Todas las acciones del film tienen su justificación en estos ingenuos planteamientos. El Dr. Ling busca el amor, ya que desde niño fue repudiado por su fealdad, tanto por padres como por vecinos, amigos y hasta por el gato. La parte en que el Dr. Ling cuenta su patético pasado pretende con tanta intensidad conmovernos el corazón que incita a las carcajadas, pues nos hace ver que en el fondo el Dr. Ling no es más que un niño que no ha crecido, y que su insensibilidad ante las mujeres, sus deseos desmedidos de amor primero y de venganza después, responden a una inestabilidad emocional que es la de los grandes psicópatas megalómanos de los tebeos antiguos y de la serie Z de pasadas décadas. La interpretación de los actores suele ser llana, pero efectiva, sobre todo por parte de Linares-Rivas, que sabe sobreponerse a la máscara y deambular entre la ñoñería sentimental y la maldad carpetovetónica con notable acierto.
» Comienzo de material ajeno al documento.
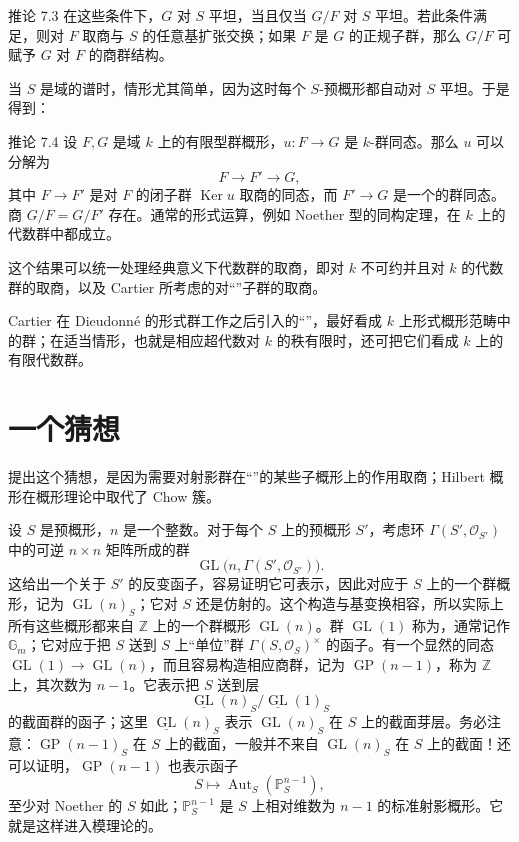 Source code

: \begin{statement}{推论 7.3}
在这些条件下，$G$ 对 $S$ 平坦，当且仅当 $G/F$ 对 $S$ 平坦。若此条件满足，则对 $F$ 取商与 $S$ 的任意基扩张交换；如果 $F$ 是 $G$ 的正规子群，那么 $G/F$ 可赋予 $G$ 对 $F$ 的商群结构。
\end{statement}

当 $S$ 是域的谱时，情形尤其简单，因为这时每个 $S$-预概形都自动对 $S$ 平坦。于是得到：

\begin{statement}{推论 7.4}
设 $F,G$ 是域 $k$ 上的有限型群概形，$u:F\to G$ 是 $k$-群同态。那么 $u$ 可以分解为
\[
 F\longrightarrow F'\longrightarrow G,
\]
其中 $F\to F'$ 是对 $F$ 的闭子群 $\operatorname{Ker}u$ 取商的同态，而 $F'\to G$ 是一个的群同态。商 $G/F=G/F'$ 存在。通常的形式运算，例如 Noether 型的同构定理，在 $k$ 上的代数群中都成立。
\end{statement}

这个结果可以统一处理经典意义下代数群的取商，即对 $k$ 不可约并且对 $k$ 的代数群的取商，以及 Cartier 所考虑的对“”子群的取商。

Cartier 在 Dieudonné 的形式群工作之后引入的“”，最好看成 $k$ 上形式概形范畴中的群；在适当情形，也就是相应超代数对 $k$ 的秩有限时，还可把它们看成 $k$ 上的有限代数群。

\section{一个猜想}
提出这个猜想，是因为需要对射影群在“”的某些子概形上的作用取商；Hilbert 概形在概形理论中取代了 Chow 簇。

设 $S$ 是预概形，$n$ 是一个整数。对于每个 $S$ 上的预概形 $S'$，考虑环 $\Gamma(S',\mathcal O_{S'})$ 中的可逆 $n\times n$ 矩阵所成的群
\[
 \operatorname{GL}\bigl(n,\Gamma(S',\mathcal O_{S'})\bigr).
\]
这给出一个关于 $S'$ 的反变函子，容易证明它可表示，因此对应于 $S$ 上的一个群概形，记为 $\operatorname{GL}(n)_S$；它对 $S$ 还是仿射的。这个构造与基变换相容，所以实际上所有这些概形都来自 $\mathbb Z$ 上的一个群概形 $\operatorname{GL}(n)$。群 $\operatorname{GL}(1)$ 称为，通常记作 $\mathbb G_m$；它对应于把 $S$ 送到 $S$ 上“单位”群 $\Gamma(S,\mathcal O_S)^\times$ 的函子。有一个显然的同态 $\operatorname{GL}(1)\to\operatorname{GL}(n)$，而且容易构造相应商群，记为 $\operatorname{GP}(n-1)$，称为 $\mathbb Z$ 上，其次数为 $n-1$。它表示把 $S$ 送到层
\[
 \underline{\operatorname{GL}}(n)_S/
 \underline{\operatorname{GL}}(1)_S
\]
的截面群的函子；这里 $\underline{\operatorname{GL}}(n)_S$ 表示 $\operatorname{GL}(n)_S$ 在 $S$ 上的截面芽层。务必注意：$\operatorname{GP}(n-1)_S$ 在 $S$ 上的截面，一般并不来自 $\operatorname{GL}(n)_S$ 在 $S$ 上的截面！还可以证明，$\operatorname{GP}(n-1)$ 也表示函子
\[
 S\longmapsto\operatorname{Aut}_S(\mathbb P_S^{n-1}),
\]
至少对 Noether 的 $S$ 如此；$\mathbb P_S^{n-1}$ 是 $S$ 上相对维数为 $n-1$ 的标准射影概形。它就是这样进入模理论的。

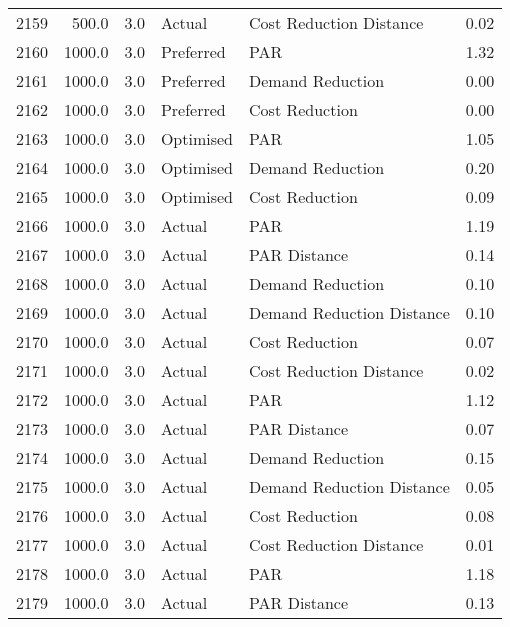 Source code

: \begin{longtable}{lrrllr}
2159 &        500.0 &     3.0 &         Actual &    Cost Reduction Distance &   0.02 \\
2160 &       1000.0 &     3.0 &      Preferred &                        PAR &   1.32 \\
2161 &       1000.0 &     3.0 &      Preferred &           Demand Reduction &   0.00 \\
2162 &       1000.0 &     3.0 &      Preferred &             Cost Reduction &   0.00 \\
2163 &       1000.0 &     3.0 &      Optimised &                        PAR &   1.05 \\
2164 &       1000.0 &     3.0 &      Optimised &           Demand Reduction &   0.20 \\
2165 &       1000.0 &     3.0 &      Optimised &             Cost Reduction &   0.09 \\
2166 &       1000.0 &     3.0 &         Actual &                        PAR &   1.19 \\
2167 &       1000.0 &     3.0 &         Actual &               PAR Distance &   0.14 \\
2168 &       1000.0 &     3.0 &         Actual &           Demand Reduction &   0.10 \\
2169 &       1000.0 &     3.0 &         Actual &  Demand Reduction Distance &   0.10 \\
2170 &       1000.0 &     3.0 &         Actual &             Cost Reduction &   0.07 \\
2171 &       1000.0 &     3.0 &         Actual &    Cost Reduction Distance &   0.02 \\
2172 &       1000.0 &     3.0 &         Actual &                        PAR &   1.12 \\
2173 &       1000.0 &     3.0 &         Actual &               PAR Distance &   0.07 \\
2174 &       1000.0 &     3.0 &         Actual &           Demand Reduction &   0.15 \\
2175 &       1000.0 &     3.0 &         Actual &  Demand Reduction Distance &   0.05 \\
2176 &       1000.0 &     3.0 &         Actual &             Cost Reduction &   0.08 \\
2177 &       1000.0 &     3.0 &         Actual &    Cost Reduction Distance &   0.01 \\
2178 &       1000.0 &     3.0 &         Actual &                        PAR &   1.18 \\
2179 &       1000.0 &     3.0 &         Actual &               PAR Distance &   0.13 \\

\end{longtable}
Frente a él, y como no podía ser menos, destaca la presencia desenvuelta y llena de encanto de la trágica y dulce Miroslava Stern, cuya expresividad y saber estar garantizan, cuanto menos, el aliciente de belleza añadida que no viene mal a ninguna película de terror.
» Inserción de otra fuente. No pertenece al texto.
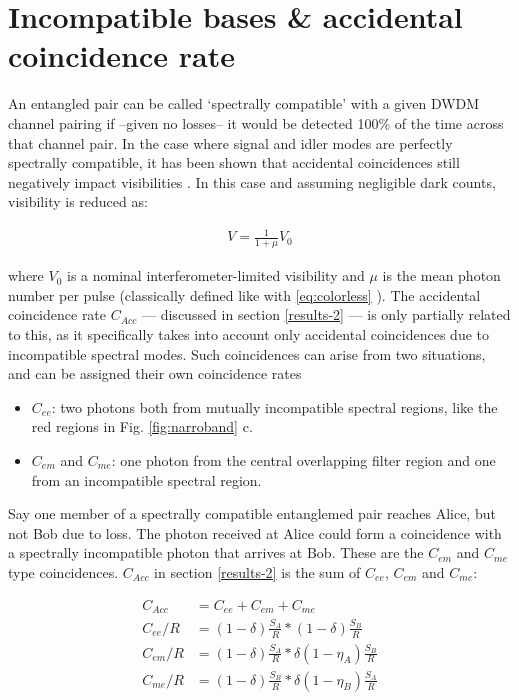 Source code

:\documentclass[11pt]{caltech_thesis} %
\begin{document}
\hypertarget{incompatible-bases-accidental-coincidence-rate}{%
\section{Incompatible bases \& accidental coincidence rate}\label{incompatible-bases-accidental-coincidence-rate}}

An entangled pair can be called `spectrally compatible' with a given DWDM channel pairing if --given no losses-- it would be detected 100\% of the time across that channel pair. In the case where signal and idler modes are perfectly spectrally compatible, it has been shown that accidental coincidences still negatively impact visibilities \autocite{Kim2022}. In this case and assuming negligible dark counts, visibility is reduced as:

$$
\begin{aligned}
V = \frac{1}{1+\mu}V_0
\end{aligned}
$$

where $V_0$ is a nominal interferometer-limited visibility \autocite{Kim2022} and $\mu$ is the mean photon number per pulse (classically defined like with \ref{eq:colorless} ). The accidental coincidence rate $C_{Acc}$ --- discussed in section \ref{results-2} --- is only partially related to this, as it specifically takes into account only accidental coincidences due to incompatible spectral modes. Such coincidences can arise from two situations, and can be assigned their own coincidence rates

\begin{itemize}
\tightlist
\item
  $C_{ee}$: two photons both from mutually incompatible spectral regions, like the red regions in Fig. \ref{fig:narroband} c.
\item
  $C_{em}$ and $C_{me}$: one photon from the central overlapping filter region and one from an incompatible spectral region.
\end{itemize}

Say one member of a spectrally compatible entanglemed pair reaches Alice, but not Bob due to loss. The photon received at Alice could form a coincidence with a spectrally incompatible photon that arrives at Bob. These are the $C_{em}$ and $C_{me}$ type coincidences. $C_{Acc}$ in section \ref{results-2} is the sum of $C_{ee}$, $C_{em}$ and $C_{me}$:

\begin{align}
    C_{Acc} &= C_{ee} + C_{em} + C_{me} \\
    C_{ee}/R &= (1 - \delta)\frac{S_A}{R} * (1 - \delta)\frac{S_B}{R} \\
    C_{em}/R &= (1 - \delta)\frac{S_A}{R} * \delta (1-\eta_A) \frac{S_B}{R} \\
    C_{me}/R &= (1 - \delta)\frac{S_B}{R} * \delta (1-\eta_B) \frac{S_A}{R} \\
\end{align}
\end{document}
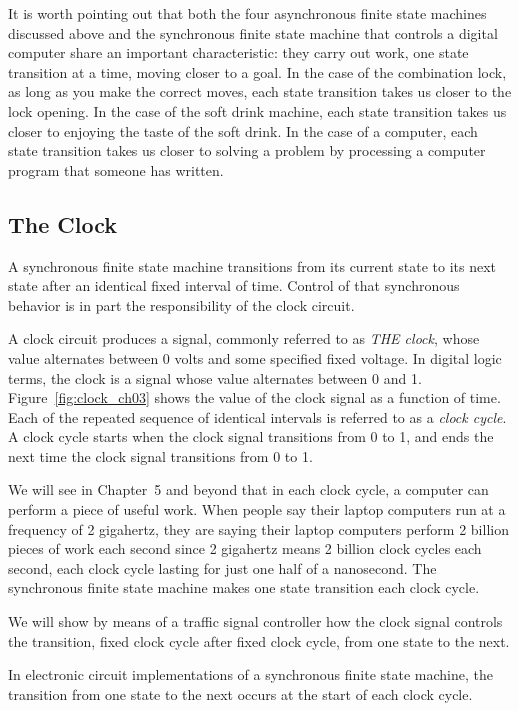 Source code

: \documentclass{patt}
\begin{document}
It is worth pointing out that both the four asynchronous finite state machines
discussed above and the synchronous finite state machine that controls a
digital computer share an important characteristic: they carry out work,
one state transition at a time, moving closer to a goal.  In the case of 
the combination lock, as long as you make the correct moves, each state 
transition takes us closer to the lock 
opening.  In the case of the soft drink machine, each state transition takes
us closer to enjoying the taste of the soft drink.  In the case of a computer, 
each state transition takes us closer to solving a problem by processing a 
computer program that someone has written.

\subsection{The Clock}

A synchronous finite state machine transitions from its current state to
its next state after an identical fixed interval of time.  Control of that 
synchronous behavior is in part the responsibility of the clock circuit. 

A clock circuit produces a signal, commonly referred to as {\em THE clock}, 
whose value alternates between 0 volts and some specified fixed voltage.  
In digital logic terms, the clock is a signal whose value alternates between 
0 and 1.  Figure~\ref{fig:clock_ch03} shows the value of the clock signal 
as a function of time.  Each of the repeated sequence of identical intervals 
is referred to as a {\em clock cycle}.  A clock cycle starts when the clock 
signal transitions from 0 to 1, and ends the next time the clock signal 
transitions from 0 to 1.  

We will see in Chapter~5 and beyond that in each clock cycle, a computer can
perform a piece of useful work.  When people say their laptop computers run 
at a frequency of 2 gigahertz, they are saying their laptop computers perform
2 billion pieces of work each second since 2 gigahertz means 2 billion
clock cycles each second, each clock cycle lasting for just one half of a 
nanosecond.  The synchronous finite state machine makes one state transition
each clock cycle.

We will show by means of a traffic signal controller how the clock signal 
controls the transition, fixed clock cycle after fixed clock cycle, from one 
state to the next. 

In electronic circuit implementations of a synchronous finite state machine, 
the transition from one state to the next occurs at the start of
each clock cycle.
\end{document}
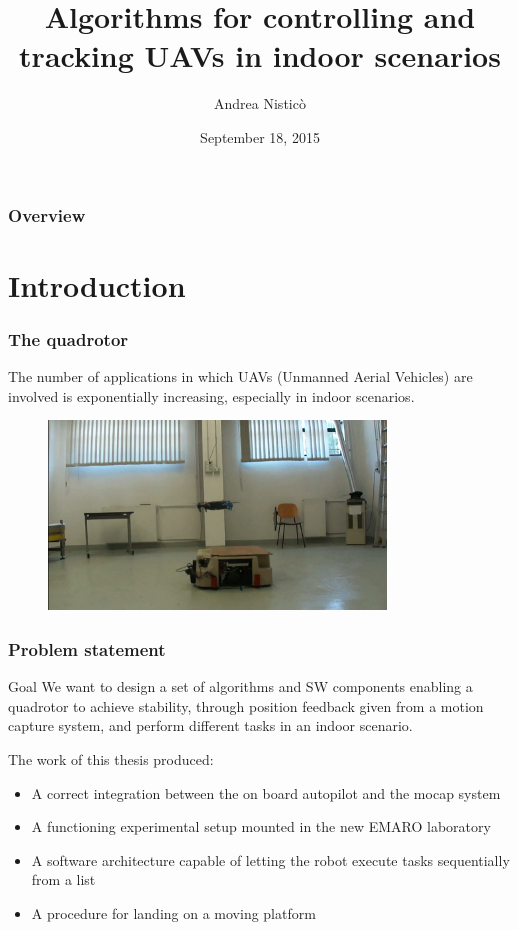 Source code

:\documentclass[xcolor=dvipsnames]{beamer}
\title[Algorithms for controlling and tracking UAVs in indoor scenarios]{Algorithms for controlling and tracking UAVs in indoor scenarios}
\author{Andrea Nisticò} %
\institute[UNIGE] %
{
Supervised by: Marco Baglietto, Fulvio Mastrogiovanni \\
Co-supervised by: Tommaso Falchi Delitalia \\
\medskip
DIBRIS - Department of Informatics, Bioengineering, Robotics, and Systems Engineering \\
\smallskip
University of Genova
\medskip

Degree in \textit{Robotics Engineering} 
}
\date{September 18, 2015} %
\begin{document}
\begin{frame}
\titlepage %
\end{frame}

\begin{frame}
\frametitle{Overview} 
\tableofcontents[sectionstyle=show,square]
\end{frame}


\section{Introduction} 

\begin{frame}
\frametitle{The quadrotor}
The number of applications in which UAVs (Unmanned Aerial Vehicles) are involved is exponentially increasing, especially in indoor scenarios.
\begin{figure}
\centering
\includegraphics[width = 0.8\textwidth]{f/intro.png}
\end{figure}
\end{frame}


\begin{frame}
\frametitle{Problem statement}
\begin{block}{Goal}
We want to design a set of algorithms and SW components enabling a quadrotor
to achieve stability, through position feedback given from a motion capture system,
and perform different tasks in an indoor scenario.
\end{block} 
The work of this thesis produced:
\begin{itemize}
\item A correct integration between the on board autopilot and the mocap system
\item A functioning experimental setup mounted in the new EMARO laboratory
\item A software architecture capable of letting the robot execute tasks sequentially from a list
\item A procedure for landing on a moving platform
\end{itemize}
\end{frame}
\end{document}
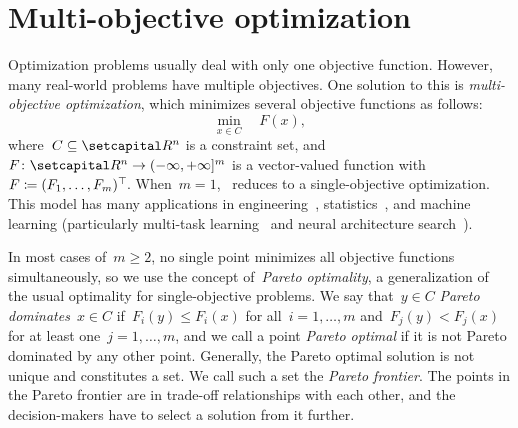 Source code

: \documentclass[../../main]{subfiles}
\begin{document}
\section{Multi-objective optimization} 
Optimization problems usually deal with only one objective function.
However, many real-world problems have multiple objectives.
One solution to this is \emph{multi-objective optimization}, which minimizes several objective functions as follows:
\begin{equation} \label{eq:MOO}
    \min_{x \in C} \quad F(x)
,\end{equation} 
where~$C \subseteq \setR^n$ is a constraint set, and $F \colon \setR^n \to (-\infty, +\infty]^m$ is a vector-valued function with~$F \coloneqq (F_1, \dots, F_m)^\top\hspace{-1pt}$.
When~$m = 1$,~ reduces to a single-objective optimization.
This model has many applications in engineering~\cite{Eschenauer1990}, statistics~\cite{Carrizosa1998}, and machine learning (particularly multi-task learning~\cite{Sener2018,Lin2019} and neural architecture search~\cite{Kim2017,Dong2018,Elsken2019}).

In most cases of~$m \ge 2$, no single point minimizes all objective functions simultaneously, so we use the concept of~\emph{Pareto optimality}, a generalization of the usual optimality for single-objective problems.
We say that~$y \in C$ \emph{Pareto dominates}~$x \in C$ if~$F_i(y) \le F_i(x)$ for all~$i = 1, \dots, m$ and~$F_j(y) < F_j(x)$ for at least one~$j = 1, \dots, m$, and we call a point \emph{Pareto optimal} if it is not Pareto dominated by any other point.
Generally, the Pareto optimal solution is not unique and constitutes a set.
We call such a set the \emph{Pareto frontier}.
The points in the Pareto frontier are in trade-off relationships with each other, and the decision-makers have to select a solution from it further.






\end{document}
La película transcurre en una ciudad centroeuropea recreada en los estudios Churubusco de México, por lo que todo el film tiene ese profundo encanto de sublime mentira, de fantasía geográfica y cultural, que adorna más que lastra algunas películas clásicas del cine mexicano. No sólo en Hollywood eran buenos para inventar Casablancas neblinosas de cartón piedra más falsas que un dólar de tres caras, pero enormemente sugestivas. A este detalle se le une la rica interrelación de acentos distintos de la lengua española: el castellano mexicanizado del español Linares-Riva, el español con cadencia europea de la checoslovaca Miroslava Stern (que aprendió a hablar muy bien el español, idioma en el que nunca perdió un tonito europeo que la hacía tan exótica) o el español con fuerte acento germano del alemán Ferdinand “Fernando” Wagner, y entre ellos los mexicanos Carlos Navarro y Alberto Mariscal (éste último nacido en Chicago). Toda este conjunto de amalgamas (europeísmo de estudio mexicano, acentos diversos, pastiche argumental…) convierten a esta película en un extraño pero sugestivo artefacto cinematográfico donde destaca, principalmente, la fuerza visual de toda la producción, desde la fotografía de Víctor Herrera a los decorados diseñados por Gunther Gerszo y Mario Padilla, que alcanzan lo verdaderamente sublime en los interiores de la mansión del atormentado Herman Ling, cuya máscara monstruosa (responsabilidad de Armando Meyer) no ha perdido con el tiempo ni un ápice de su encanto o capacidad de generar repulsión.